Chunka: Absolutely. People have been talking for a very long time about active books — books that are not just words on paper, but ones in which you can go into them in different modes. This is an exciting step in that direction. It’s a way of drawing out the thinking of the authors and the research team.
The way you approach something like this is asking yourself questions: What’s this book really about? It’s all the questions that a great interviewer like you might ask an author. You try to make those explicit. And you try to train the model in those larger set of point of views about this work, so it can interpret the work in about a way I think could be powerful. I think it’s a natural next step for crystallizing thinking.
Bob: How many hours would that take?
Chunka: It’s not trivial. You have to structure your book differently. The worst thing to do is to upload a document and ask questions about it. I guarantee you, if it’s your document, you will be very disappointed by the answers to your questions. You’ll be very disappointed in the capabilities today. Now, the consumer may not be as disappointed because they haven’t read it. And the answer will seem very articulate. That’s the problem we have here: the ability to be very articulate but not right.
It’s just another tool on our tool bag now. You can hire a programmer. We don’t all have to do everything. But part of that team of structuring knowledge would include a book designer, copywriters, marketing people.

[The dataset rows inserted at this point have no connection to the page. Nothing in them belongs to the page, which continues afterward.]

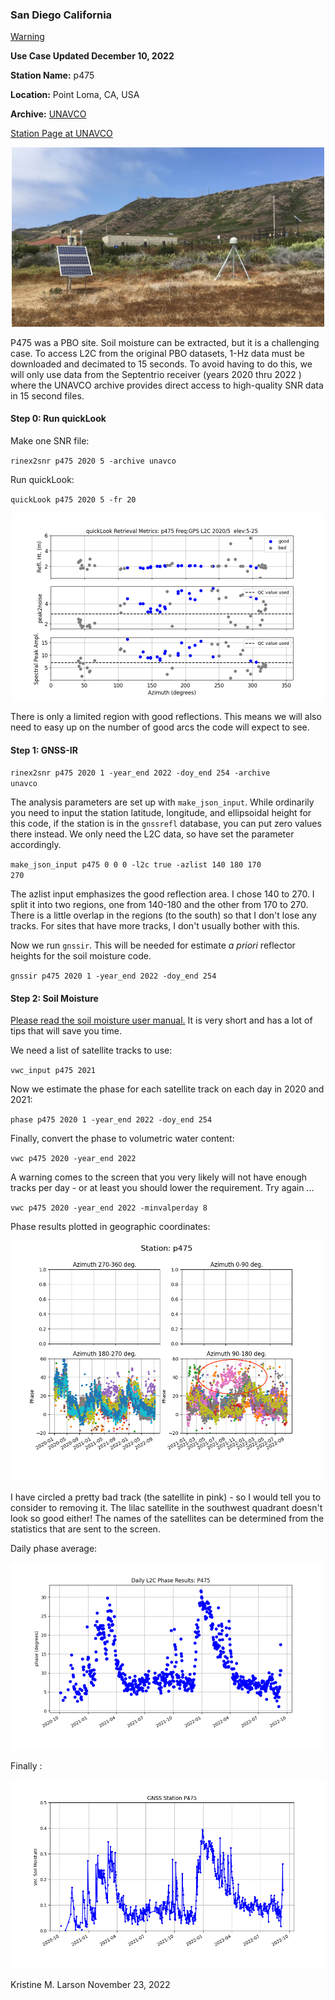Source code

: ### San Diego California

[Warning](warning.md)

**Use Case Updated December 10, 2022**

**Station Name:** p475

**Location:** Point Loma, CA, USA

**Archive:** [UNAVCO](http://www.unavco.org)

[Station Page at UNAVCO](https://www.unavco.org/instrumentation/networks/status/nota/overview/P475)

<p align="center">
<img src="../_static/P475.jpg" width="500"/>
</P>
 
P475 was a PBO site. Soil moisture can be extracted, but it is a challenging case. To access 
L2C from the original PBO datasets, 1-Hz data must be downloaded and decimated to 15 seconds. To avoid 
having to do this, we will only use data from the Septentrio receiver (years 2020 thru 2022 ) where the UNAVCO archive 
provides direct access to high-quality SNR data in 15 second files. 

#### Step 0: Run quickLook

Make one SNR file:

<code>rinex2snr p475 2020 5 -archive unavco</code>

Run quickLook:

<code>quickLook p475 2020 5 -fr 20</code>

<p align="center">
<img src="../_static/p475_quick.png" width=500/>
</p>

There is only a limited region with good reflections.  This means we will also need to 
easy up on the number of good arcs the code will expect to see.

#### Step 1: GNSS-IR


<code>rinex2snr p475 2020 1 -year_end 2022 -doy_end 254 -archive unavco </code>

The analysis parameters are set up with <code>make_json_input</code>. While ordinarily you need to input 
the station latitude, longitude, and ellipsoidal height for this code, if the station is in the <code>gnssrefl</code> database, you can 
put zero values there instead. We only need the L2C data, so have set the parameter accordingly.

<code>make_json_input p475 0 0 0 -l2c true -azlist 140 180 170 270</code>

The azlist input emphasizes the good reflection area. I chose 140 to 270. I split it into two regions,
one from 140-180 and the other from 170 to 270. There is a little overlap 
in the regions (to the south) so that I don't lose 
any tracks. For sites that have more tracks, I don't usually bother with this. 

Now we run <code>gnssir</code>. This will be needed for estimate *a priori* reflector heights for the soil moisture code.

<code>gnssir p475 2020 1 -year_end 2022 -doy_end 254 </code>


#### Step 2: Soil Moisture

[Please read the soil moisture user manual.](../pages/README_vwc.md) It is very short and 
has a lot of tips that will save you time.

We need a list of satellite tracks to use:

<code>vwc_input p475 2021</code>

Now we estimate the phase for each satellite track on each day in 2020 and 2021:

<code>phase p475 2020 1 -year_end 2022 -doy_end 254 </code>

Finally, convert the phase to volumetric water content:

<code>vwc p475 2020 -year_end 2022</code>

A warning comes to the screen that you very likely will not have enough tracks per day -
or at least you should lower the requirement. Try again ...

<code>vwc p475 2020 -year_end 2022 -minvalperday 8</code>

Phase results plotted in geographic coordinates:

<img src="../_static/p475_phase.png" width=500/>

I have circled a pretty bad track (the satellite in pink) - so I would
tell you to consider to removing it. The lilac satellite in the southwest quadrant 
doesn't look so good either!  The names of the satellites can be determined
from the statistics that are sent to the screen.

Daily phase average:

<img src="../_static/p475_daily_phase.png" width=500/>

Finally : 

<img src="../_static/p475_vwc.png"/>

Kristine M. Larson November 23, 2022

Thought Leadership and Competitive Advantage
Bob: Let’s talk about the role of thought leadership on topics at this intersection that you love, which is competitive advantage for an organization, the purpose of organizations, why they are in business, and societal purpose.
Chunka: Say it’s a more about the role of thought leadership? And how that I think thought leadership is synonymous with the drivers of innovation in organizations and their customers. How do you push the natural momentum toward faster, better, cheaper in what you’re doing already – and toward new opportunities?
I was head of innovation at various firms a long time ago. I never reported to marketing. Thought leadership isn’t marketing. The role of thought leadership is to explore the boundaries, not how do I package something to sell what I’m selling today. It’s how do I push the organization?
I always thought of myself as having two markets: the external market, which usually was asking “What is that big idea?” and the internal market, which sort of said … “Just go sell what I’m trying to try to do today.” Astro Teller, who’s head of the moonshots factory at Google’s parent company Alphabet, has this great line: “If I can solve a trillion-dollar problem, I’m pretty sure there’s a really large business opportunity there.”
So first I’m going to ask what’s the trillion-dollar problem I can solve. That question should be the motivation for everybody who wants to be in thought leadership. What’s the really big problem in your industry, or your markets or your customers that you can solve now, or better yet, you can solve in 10 years because of the Laws of Zero that you could start on today. Because if you don’t start on it today, your company won’t solve it in 10 years, or five years or whatever it takes — whether that is addressing climate change, healthcare, transportation, or education.
They’re these big looming opportunities out there. If we get ahead of the game, we’ll be ahead of the competition. That’s a great opportunity for thought leadership.